Are you struggling to get diagnosed?  Is your doctor refusing to order any more cortisol tests because the ones you have had came back normal? Do you feel in your gut that Cushing's encapsulates ALL the odd symptoms that you've had for years that no doc can really treat or cure? Well, this is the article you have been waiting for.

Dr. Friedman's latest paper outlines the need to reconsider the testing protocol for patients who experience episodic or cyclical Cushing's. This is a good read.

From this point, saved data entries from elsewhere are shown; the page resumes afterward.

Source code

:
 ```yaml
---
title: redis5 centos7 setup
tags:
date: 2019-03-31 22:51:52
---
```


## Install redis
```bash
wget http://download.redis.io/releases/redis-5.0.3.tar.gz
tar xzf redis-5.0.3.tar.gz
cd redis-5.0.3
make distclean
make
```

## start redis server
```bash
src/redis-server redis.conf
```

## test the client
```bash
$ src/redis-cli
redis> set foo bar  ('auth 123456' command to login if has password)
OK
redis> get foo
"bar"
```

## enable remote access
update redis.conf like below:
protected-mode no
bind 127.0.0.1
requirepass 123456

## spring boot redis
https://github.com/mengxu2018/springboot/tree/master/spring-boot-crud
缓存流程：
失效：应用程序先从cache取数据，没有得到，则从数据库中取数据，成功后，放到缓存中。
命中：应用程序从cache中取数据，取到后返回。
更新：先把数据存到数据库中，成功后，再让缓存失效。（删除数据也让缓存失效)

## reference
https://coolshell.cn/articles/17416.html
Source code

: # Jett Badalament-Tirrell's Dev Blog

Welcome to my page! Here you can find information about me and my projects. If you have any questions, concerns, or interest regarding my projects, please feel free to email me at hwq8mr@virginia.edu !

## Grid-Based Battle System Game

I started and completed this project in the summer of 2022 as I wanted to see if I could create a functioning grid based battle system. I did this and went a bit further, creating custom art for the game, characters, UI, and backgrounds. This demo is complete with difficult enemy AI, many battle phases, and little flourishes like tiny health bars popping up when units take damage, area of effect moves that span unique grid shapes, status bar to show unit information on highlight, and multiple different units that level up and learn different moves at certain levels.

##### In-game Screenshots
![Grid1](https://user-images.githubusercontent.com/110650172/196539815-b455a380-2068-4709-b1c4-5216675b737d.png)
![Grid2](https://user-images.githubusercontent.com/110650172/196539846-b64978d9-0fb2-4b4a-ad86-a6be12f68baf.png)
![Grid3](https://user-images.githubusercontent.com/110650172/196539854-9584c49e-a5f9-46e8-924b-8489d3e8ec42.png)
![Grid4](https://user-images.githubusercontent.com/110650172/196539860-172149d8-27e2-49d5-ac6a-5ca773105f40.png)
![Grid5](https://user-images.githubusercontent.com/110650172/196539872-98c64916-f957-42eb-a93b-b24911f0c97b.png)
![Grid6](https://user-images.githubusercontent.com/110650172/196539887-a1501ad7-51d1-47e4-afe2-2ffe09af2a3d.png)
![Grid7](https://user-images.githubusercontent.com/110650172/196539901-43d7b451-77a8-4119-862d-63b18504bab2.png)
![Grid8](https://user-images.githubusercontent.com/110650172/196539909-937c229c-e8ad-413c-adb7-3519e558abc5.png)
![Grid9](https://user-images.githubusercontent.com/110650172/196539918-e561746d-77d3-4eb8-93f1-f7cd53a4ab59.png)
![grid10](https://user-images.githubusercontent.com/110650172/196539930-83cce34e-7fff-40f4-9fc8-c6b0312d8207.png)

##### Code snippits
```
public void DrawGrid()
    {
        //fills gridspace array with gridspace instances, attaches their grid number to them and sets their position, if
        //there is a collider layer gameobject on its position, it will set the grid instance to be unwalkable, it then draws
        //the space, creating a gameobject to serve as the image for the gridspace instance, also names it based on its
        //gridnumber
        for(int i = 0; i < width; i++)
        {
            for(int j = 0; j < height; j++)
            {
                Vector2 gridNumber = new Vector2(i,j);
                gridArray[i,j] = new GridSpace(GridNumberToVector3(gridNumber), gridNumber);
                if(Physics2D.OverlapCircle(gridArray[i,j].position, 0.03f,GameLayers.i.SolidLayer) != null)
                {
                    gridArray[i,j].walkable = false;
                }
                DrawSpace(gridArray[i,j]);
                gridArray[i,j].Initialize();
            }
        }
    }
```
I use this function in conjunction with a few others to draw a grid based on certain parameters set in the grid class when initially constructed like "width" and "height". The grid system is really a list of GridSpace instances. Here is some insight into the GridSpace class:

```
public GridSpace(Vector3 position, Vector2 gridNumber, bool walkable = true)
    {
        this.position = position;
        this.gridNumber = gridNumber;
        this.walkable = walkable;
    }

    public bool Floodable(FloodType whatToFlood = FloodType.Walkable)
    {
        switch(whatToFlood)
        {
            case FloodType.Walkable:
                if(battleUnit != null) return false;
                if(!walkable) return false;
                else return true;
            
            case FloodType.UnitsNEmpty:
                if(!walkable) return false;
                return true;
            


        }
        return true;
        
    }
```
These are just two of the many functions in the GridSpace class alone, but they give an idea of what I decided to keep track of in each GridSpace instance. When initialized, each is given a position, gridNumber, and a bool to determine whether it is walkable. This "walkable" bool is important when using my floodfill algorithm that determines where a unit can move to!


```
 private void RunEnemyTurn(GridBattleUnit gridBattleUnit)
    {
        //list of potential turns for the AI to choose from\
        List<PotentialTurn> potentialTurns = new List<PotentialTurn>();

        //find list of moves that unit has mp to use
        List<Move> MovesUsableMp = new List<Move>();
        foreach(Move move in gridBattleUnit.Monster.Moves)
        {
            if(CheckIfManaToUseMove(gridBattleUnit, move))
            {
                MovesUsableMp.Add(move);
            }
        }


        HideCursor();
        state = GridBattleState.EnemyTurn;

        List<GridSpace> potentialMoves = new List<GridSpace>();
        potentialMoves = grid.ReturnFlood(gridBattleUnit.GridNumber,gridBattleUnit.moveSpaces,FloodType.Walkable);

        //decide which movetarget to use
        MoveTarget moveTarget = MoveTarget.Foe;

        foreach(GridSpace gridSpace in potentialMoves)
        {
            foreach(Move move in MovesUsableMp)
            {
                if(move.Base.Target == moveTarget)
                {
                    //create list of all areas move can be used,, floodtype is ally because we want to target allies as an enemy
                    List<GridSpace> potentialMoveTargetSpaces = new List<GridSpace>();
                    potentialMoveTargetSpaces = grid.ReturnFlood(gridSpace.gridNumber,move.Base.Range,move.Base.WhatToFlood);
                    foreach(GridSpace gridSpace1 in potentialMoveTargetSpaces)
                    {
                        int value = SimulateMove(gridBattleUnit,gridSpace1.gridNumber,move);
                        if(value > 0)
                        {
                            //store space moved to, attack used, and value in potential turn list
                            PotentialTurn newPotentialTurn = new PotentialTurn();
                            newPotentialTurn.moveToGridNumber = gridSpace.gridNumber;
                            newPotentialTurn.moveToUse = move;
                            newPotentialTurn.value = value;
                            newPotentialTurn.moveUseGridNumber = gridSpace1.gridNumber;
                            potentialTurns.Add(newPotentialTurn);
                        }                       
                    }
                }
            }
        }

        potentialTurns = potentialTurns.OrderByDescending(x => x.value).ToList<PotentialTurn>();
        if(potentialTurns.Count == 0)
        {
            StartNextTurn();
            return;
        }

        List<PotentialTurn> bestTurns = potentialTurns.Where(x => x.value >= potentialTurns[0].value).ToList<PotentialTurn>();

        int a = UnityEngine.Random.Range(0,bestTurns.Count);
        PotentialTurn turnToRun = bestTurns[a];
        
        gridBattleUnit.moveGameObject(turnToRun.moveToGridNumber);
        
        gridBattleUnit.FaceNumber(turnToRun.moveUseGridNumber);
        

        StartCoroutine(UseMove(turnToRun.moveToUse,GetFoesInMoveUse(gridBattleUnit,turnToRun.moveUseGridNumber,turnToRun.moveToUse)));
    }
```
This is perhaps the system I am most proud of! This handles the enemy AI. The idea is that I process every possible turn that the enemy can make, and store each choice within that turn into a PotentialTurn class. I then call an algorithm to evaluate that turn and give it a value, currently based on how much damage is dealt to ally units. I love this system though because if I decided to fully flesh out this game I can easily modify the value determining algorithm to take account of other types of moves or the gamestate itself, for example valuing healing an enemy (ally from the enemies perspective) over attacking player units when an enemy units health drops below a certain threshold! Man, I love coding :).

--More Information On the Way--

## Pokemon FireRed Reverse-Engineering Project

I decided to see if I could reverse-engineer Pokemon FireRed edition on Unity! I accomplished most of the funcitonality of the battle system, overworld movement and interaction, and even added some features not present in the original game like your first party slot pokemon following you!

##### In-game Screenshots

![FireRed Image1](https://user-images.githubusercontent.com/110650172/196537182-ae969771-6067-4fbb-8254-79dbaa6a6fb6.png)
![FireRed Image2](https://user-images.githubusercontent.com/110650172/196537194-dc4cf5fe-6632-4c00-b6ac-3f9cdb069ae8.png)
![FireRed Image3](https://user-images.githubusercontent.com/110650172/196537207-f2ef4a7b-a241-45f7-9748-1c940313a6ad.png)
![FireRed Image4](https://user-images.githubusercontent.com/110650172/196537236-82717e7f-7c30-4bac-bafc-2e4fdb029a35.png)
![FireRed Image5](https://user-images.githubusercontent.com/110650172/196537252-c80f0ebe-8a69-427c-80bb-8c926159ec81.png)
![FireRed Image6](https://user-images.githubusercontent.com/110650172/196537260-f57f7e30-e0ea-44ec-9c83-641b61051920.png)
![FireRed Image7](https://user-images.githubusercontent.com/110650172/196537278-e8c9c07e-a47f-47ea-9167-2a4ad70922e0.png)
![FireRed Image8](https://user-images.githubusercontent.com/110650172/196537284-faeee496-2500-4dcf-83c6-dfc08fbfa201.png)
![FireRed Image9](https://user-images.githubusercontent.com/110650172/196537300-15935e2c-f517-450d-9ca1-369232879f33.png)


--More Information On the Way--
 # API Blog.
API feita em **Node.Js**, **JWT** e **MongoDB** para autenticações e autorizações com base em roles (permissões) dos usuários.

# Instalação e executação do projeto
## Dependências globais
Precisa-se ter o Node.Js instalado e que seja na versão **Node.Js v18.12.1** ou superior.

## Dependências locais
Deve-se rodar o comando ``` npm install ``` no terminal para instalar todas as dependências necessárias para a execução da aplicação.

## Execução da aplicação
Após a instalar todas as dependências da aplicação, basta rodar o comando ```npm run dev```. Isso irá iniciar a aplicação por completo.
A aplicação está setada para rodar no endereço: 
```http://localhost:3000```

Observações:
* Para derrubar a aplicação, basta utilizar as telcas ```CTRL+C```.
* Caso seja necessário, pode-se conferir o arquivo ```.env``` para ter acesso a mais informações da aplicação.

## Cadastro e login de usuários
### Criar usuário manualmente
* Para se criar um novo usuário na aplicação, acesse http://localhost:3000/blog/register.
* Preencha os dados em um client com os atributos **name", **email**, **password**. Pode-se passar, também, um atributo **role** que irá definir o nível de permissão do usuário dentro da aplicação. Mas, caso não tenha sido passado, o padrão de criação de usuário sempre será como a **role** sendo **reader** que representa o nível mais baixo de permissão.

High Prevalence of Normal Tests Assessing Hypercortisolism in Subjects with Mild and Episodic Cushing’s Syndrome Suggests that the Paradigm for Diagnosis and Exclusion of Cushing’s Syndrome Requires Multiple Testing
T. C. Friedman,1 D. E. Ghods,1 H. K. Shahinian,2 L. Zachery,1 N. Shayesteh,1 S. Seasholtz,1 E. Zuckerbraun,1 M. L. Lee,1 and I. E. McCutcheon3
1Division of Endocrinology, Metabolism, and Molecular Medicine, Charles Drew University of Medicine and Science, Los Angeles, CA, USA
2Skull Base Institute, Los Angeles, CA, USA
3Department of Neurosurgery, MD Anderson Medical Center, Houston TX, USA
Correspondence T. C. Friedman, MD, PhD Charles Drew University of Medicine & Sciences, Division of Endocrinology, 1731 E. 120th. St., CA 90059, Los Angeles, USA, Tel.:+1/310/668 5197, Fax: +1/323/563

Many Endocrinologists believe that a single determination of eucortisolism or a single demonstration of appropriate suppression to dexamethasone excluded Cushing’s syndrome, except in what was previously thought to be the rare patient with episodic or periodic Cushing’s syndrome. We hypothesize that episodic Cushing’s syndrome is relatively common and a single test assessing hypercortisolism may not be sufficient to accurately rule out or diagnose Cushing’s syndrome and retrospectively examined the number of normal and abnormal tests assessing hypercortisolism performed on multiple occasions in 66 patients found to have mild and/or episodic Cushing’s syndrome compared to a similar group of 54 patients evaluated for, but determined not to have Cushing’s syndrome. We found that 65 of the 66 patients with Cushing’s syndrome had at least one normal test of cortisol status and most patients had several normal tests. The probability of having Cushing’s syndrome when one test was negative was 92 % for 23:00 h salivary cortisol, 88 % for 24-h UFC, 86 % for 24-h 17OHS, and 54 % for nighttime plasma cortisol. These results demonstrated that episodic hypercortisolism is highly prevalent in subjects with mild Cushing’s syndrome and no single test was effective in conclusively diagnosing or excluding the condition. Rather, the paradigm for the diagnosis should be a careful history and physical examination and in those patients in whom mild Cushing’s syndrome/disease is strongly suspected, multiple tests assessing hypercortisolism should be performed on subsequent occasions, especially when the patient is experiencing signs and symptoms of short-term hypercortisolism.